**Records from a data collection**
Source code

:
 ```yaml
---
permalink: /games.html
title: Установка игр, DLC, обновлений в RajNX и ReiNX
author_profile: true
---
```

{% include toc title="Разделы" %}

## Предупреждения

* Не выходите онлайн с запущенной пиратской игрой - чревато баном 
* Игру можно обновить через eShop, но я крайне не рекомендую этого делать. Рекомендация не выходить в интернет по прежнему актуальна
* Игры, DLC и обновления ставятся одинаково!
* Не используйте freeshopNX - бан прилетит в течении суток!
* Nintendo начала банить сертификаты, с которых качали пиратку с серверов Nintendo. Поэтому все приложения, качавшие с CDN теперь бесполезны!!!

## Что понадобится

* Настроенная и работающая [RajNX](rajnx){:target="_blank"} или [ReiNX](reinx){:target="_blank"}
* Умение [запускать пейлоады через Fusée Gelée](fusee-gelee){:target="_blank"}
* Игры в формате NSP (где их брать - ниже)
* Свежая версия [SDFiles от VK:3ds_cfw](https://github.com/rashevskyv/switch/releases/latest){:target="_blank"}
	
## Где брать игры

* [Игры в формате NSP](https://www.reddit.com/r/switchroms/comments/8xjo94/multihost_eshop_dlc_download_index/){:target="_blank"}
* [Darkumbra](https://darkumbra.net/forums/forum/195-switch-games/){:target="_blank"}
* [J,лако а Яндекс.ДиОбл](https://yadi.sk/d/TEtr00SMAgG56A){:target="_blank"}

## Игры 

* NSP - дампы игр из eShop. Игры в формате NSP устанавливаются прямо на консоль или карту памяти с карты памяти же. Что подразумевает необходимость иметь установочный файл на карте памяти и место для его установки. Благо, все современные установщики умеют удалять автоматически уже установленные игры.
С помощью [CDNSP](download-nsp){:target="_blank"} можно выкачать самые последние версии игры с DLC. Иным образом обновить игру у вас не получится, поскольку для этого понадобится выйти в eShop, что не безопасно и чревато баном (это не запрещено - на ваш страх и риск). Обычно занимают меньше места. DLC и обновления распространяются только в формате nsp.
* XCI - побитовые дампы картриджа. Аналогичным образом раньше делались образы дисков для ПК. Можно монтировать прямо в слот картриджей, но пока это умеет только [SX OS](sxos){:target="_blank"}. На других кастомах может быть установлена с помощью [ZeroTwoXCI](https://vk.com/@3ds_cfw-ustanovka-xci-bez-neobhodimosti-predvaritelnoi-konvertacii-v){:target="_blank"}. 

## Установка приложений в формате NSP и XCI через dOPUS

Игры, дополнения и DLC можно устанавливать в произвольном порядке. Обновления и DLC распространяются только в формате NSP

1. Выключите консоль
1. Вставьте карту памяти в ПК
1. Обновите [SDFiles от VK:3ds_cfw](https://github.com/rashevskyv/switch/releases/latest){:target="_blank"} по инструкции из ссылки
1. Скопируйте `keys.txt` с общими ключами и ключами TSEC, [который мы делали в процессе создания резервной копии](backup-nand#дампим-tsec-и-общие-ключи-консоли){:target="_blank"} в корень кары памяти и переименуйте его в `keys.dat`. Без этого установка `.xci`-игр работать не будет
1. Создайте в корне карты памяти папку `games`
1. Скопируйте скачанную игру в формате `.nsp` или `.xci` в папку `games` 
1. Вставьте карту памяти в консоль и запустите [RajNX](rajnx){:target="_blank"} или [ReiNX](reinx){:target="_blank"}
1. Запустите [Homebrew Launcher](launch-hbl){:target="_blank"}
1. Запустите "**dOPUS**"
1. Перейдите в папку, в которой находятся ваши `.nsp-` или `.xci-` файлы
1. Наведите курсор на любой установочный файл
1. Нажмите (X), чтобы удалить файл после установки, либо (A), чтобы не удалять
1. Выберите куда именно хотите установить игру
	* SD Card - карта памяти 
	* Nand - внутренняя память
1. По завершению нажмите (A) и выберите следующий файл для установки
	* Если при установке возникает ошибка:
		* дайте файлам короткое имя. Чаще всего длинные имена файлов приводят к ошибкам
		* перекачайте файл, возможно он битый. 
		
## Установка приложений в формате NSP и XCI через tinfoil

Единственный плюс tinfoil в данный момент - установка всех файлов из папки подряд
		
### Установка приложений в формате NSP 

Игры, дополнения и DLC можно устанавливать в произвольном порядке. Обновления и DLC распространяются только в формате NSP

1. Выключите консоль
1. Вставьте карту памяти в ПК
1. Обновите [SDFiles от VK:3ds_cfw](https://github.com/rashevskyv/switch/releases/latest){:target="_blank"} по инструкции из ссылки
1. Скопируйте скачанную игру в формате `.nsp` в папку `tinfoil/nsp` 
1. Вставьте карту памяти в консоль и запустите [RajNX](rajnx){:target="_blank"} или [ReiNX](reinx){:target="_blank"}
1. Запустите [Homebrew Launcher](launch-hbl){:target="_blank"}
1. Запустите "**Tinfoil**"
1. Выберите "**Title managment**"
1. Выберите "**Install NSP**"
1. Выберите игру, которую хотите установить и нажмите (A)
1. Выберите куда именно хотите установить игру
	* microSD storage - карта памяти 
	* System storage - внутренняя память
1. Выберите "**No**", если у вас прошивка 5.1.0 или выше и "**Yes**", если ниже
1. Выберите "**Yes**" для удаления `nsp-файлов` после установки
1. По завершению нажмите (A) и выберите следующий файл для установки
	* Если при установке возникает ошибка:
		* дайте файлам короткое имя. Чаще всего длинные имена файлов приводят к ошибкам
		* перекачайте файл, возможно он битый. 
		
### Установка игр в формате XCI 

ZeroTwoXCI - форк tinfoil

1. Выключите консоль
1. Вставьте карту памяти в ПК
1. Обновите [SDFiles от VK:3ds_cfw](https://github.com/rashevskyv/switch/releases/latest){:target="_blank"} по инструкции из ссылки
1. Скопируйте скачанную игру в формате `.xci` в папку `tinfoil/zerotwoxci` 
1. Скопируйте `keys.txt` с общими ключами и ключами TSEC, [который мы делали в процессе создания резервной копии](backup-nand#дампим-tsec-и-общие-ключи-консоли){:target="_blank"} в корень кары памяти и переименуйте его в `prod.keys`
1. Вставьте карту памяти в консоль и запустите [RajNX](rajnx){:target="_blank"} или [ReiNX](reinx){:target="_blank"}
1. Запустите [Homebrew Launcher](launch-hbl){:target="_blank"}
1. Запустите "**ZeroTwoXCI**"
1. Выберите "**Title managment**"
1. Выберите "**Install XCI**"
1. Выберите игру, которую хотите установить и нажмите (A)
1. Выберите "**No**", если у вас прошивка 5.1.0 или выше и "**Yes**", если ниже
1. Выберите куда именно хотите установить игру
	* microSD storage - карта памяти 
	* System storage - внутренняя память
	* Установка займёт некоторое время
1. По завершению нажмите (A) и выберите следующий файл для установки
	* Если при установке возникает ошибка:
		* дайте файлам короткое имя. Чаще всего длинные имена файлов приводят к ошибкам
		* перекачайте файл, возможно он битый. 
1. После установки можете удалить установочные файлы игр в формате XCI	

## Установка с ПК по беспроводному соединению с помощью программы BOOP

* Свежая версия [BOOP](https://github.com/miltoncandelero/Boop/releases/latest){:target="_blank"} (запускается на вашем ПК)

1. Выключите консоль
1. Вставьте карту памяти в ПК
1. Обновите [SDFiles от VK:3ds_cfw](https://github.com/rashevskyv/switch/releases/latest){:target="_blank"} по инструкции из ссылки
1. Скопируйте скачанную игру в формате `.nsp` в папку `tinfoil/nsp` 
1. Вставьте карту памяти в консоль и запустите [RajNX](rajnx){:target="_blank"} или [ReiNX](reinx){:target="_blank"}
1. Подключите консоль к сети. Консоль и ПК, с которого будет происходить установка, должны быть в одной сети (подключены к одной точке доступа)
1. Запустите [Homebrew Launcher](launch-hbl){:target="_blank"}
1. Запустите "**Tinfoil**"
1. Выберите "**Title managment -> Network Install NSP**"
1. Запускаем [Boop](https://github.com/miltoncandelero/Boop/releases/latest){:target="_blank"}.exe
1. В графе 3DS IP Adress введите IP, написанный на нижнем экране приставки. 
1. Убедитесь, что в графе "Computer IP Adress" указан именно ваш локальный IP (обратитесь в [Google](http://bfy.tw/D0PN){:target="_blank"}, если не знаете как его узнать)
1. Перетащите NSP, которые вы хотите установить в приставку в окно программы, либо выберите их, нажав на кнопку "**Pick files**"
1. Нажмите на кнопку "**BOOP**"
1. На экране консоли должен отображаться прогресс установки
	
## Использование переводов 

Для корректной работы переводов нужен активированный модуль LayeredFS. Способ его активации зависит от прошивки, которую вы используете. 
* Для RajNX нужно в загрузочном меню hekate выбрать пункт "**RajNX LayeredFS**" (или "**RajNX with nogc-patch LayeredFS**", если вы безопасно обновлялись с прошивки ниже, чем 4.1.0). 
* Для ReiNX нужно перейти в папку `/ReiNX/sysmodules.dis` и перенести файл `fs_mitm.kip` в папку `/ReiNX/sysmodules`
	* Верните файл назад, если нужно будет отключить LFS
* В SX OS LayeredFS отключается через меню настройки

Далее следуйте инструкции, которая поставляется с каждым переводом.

**Goal of the exercise**
Return the entries above unchanged, starting at the first line and stopping after the line with "## Где брать игры".

**Task result**
Source code

:
 ```yaml
---
permalink: /games.html
title: Установка игр, DLC, обновлений в RajNX и ReiNX
author_profile: true
---
```

{% include toc title="Разделы" %}

## Предупреждения

* Не выходите онлайн с запущенной пиратской игрой - чревато баном 
* Игру можно обновить через eShop, но я крайне не рекомендую этого делать. Рекомендация не выходить в интернет по прежнему актуальна
* Игры, DLC и обновления ставятся одинаково!
* Не используйте freeshopNX - бан прилетит в течении суток!
* Nintendo начала банить сертификаты, с которых качали пиратку с серверов Nintendo. Поэтому все приложения, качавшие с CDN теперь бесполезны!!!

## Что понадобится

* Настроенная и работающая [RajNX](rajnx){:target="_blank"} или [ReiNX](reinx){:target="_blank"}
* Умение [запускать пейлоады через Fusée Gelée](fusee-gelee){:target="_blank"}
* Игры в формате NSP (где их брать - ниже)
* Свежая версия [SDFiles от VK:3ds_cfw](https://github.com/rashevskyv/switch/releases/latest){:target="_blank"}
	
## Где брать игры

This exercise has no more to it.